A festeggiare è stata l’organizzazione Bds, che coordina il boicottaggio contro Israele, e che si è vantata: «Grazie al Bds, Puma è stata costretta a rescindere il suo contratto di sponsorizzazione con la Federcalcio israeliana. Puma è stata un bersaglio della campagna globale BdS da quando ha iniziato a sostenere l'apartheid israeliano nel 2018, che opprime milioni di palestinesi». «È anche una lezione per la Fifa, dominata dall’Occidente, che continua a difendere Israele dalle sue responsabilità nonostante i gruppi di coloni violino le sue leggi».
Qualcuno sta ora ricordando che la Puma fu fondata dai due fratelli Rudolf e Adolf Dassler. Entrambi aderirono al nazismo, ma poi Adolf iniziò a prenderne le distanze, al punto che quando Rudolf fu arrestato dagli Alleati con Waffen Ss accusò il fratello di averlo denunciato.

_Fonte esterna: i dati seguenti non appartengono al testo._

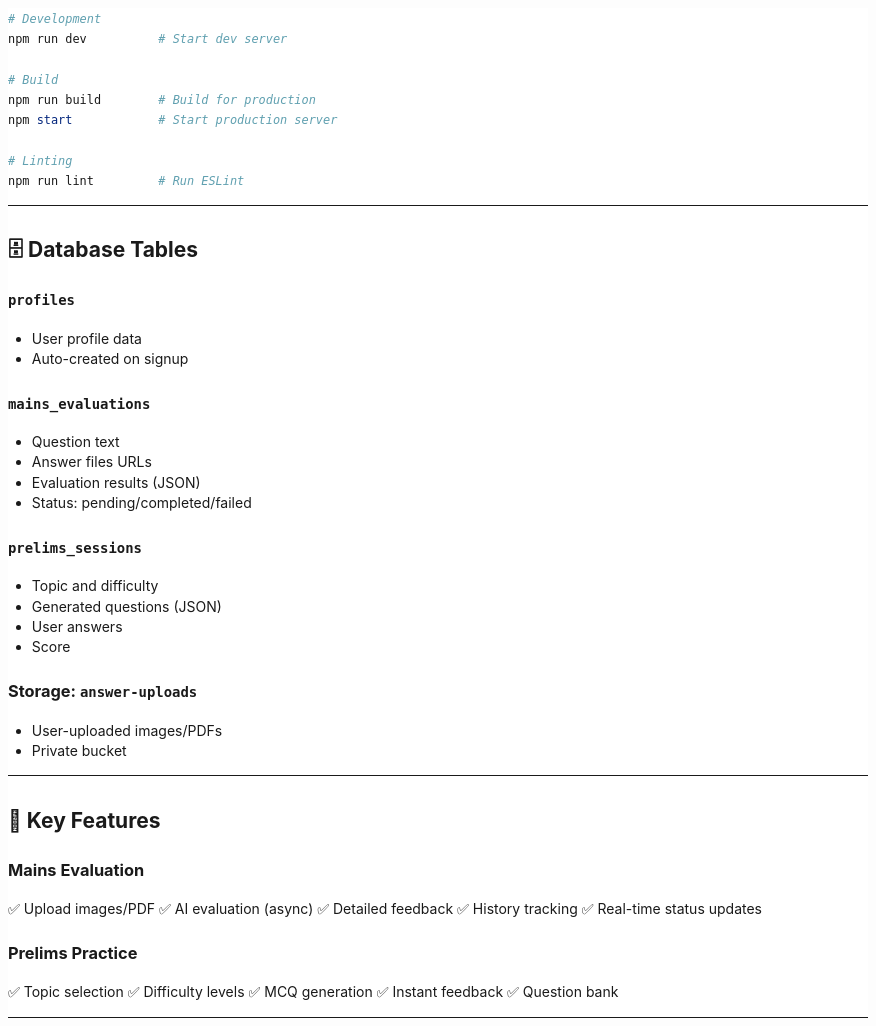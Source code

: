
 ```powershell
# Development
npm run dev          # Start dev server

# Build
npm run build        # Build for production
npm start            # Start production server

# Linting
npm run lint         # Run ESLint
```

---

## 🗄️ Database Tables

### `profiles`
- User profile data
- Auto-created on signup

### `mains_evaluations`
- Question text
- Answer files URLs
- Evaluation results (JSON)
- Status: pending/completed/failed

### `prelims_sessions`
- Topic and difficulty
- Generated questions (JSON)
- User answers
- Score

### Storage: `answer-uploads`
- User-uploaded images/PDFs
- Private bucket

---

## 🎯 Key Features

### Mains Evaluation
✅ Upload images/PDF
✅ AI evaluation (async)
✅ Detailed feedback
✅ History tracking
✅ Real-time status updates

### Prelims Practice
✅ Topic selection
✅ Difficulty levels
✅ MCQ generation
✅ Instant feedback
✅ Question bank

---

A Gerusalemme, oltre a sostenere l’impatto sociale ed economico della mancanza di sponsor, devono far fronte anche alla ben più rilevante contrarietà del presidente degli Stati Uniti, Joe Biden, a una nuova occupazione della Striscia da parte dello stato ebraico. «Questo è il governo più conservatore nella storia di Israele», ha sottolineato Biden, richiamando il premier israeliano Benjamin Netanyahu alla necessità di una «decisione difficile da prendere», ossia, «rafforzare e cambiare» il suo esecutivo per trovare una soluzione a lungo termine al conflitto israelo-palestinese. Il riferimento è ai partiti ebraici ortodossi che sostengono i coloni.
NO A UN’ALTRA OSLO
Lo stesso Netanyahu, tuttavia, ha ribadito per l'ennesima volta che la sua posizione non cambia e «Gaza non sarà un Hamastan e nemmeno un Fatahstan», ha spiegato, chiudendo a ogni ipotesi di un futuro controllo della Striscia da parte dell'Autorità nazionale palestinese. Fino ad avvertire che non permetterà «che Israele ripeta l'errore di Oslo» , cioè gli accordi del 1993 tra Rabin e Arafat da cui nacque un primo embrione di autogoverno palestinese. Ieri l’assemblea generale all'Onu, riunita su richiesta di un gruppo di Paesi arabi, ha discusso una risoluzione non vincolante che chiede un «immediato cessate il fuoco umanitario». Il testo, sulla falsa riga di quello approdato venerdì scorso in Consiglio di sicurezza - e respinto a causa del veto Usa che mira a rafforzare la pressione su Israele e gli americani. In favore si sono espressi 153 Paesi. Dieci i contrari, tra i quali Israele e Stati Uniti, e 23 gli astenuti. Nel testo si chiede un rilascio immediato e incondizionato degli ostaggi israeliani detenuti da Hamas a Gaza. Tra i Paesi astenuti figurano sia il Regno Unito sia l'Italia sia la Germania. Favorevoli invece Spagna, Francia e Belgio. Con loro hanno votato Cina, Russia, Giappone e Brasile.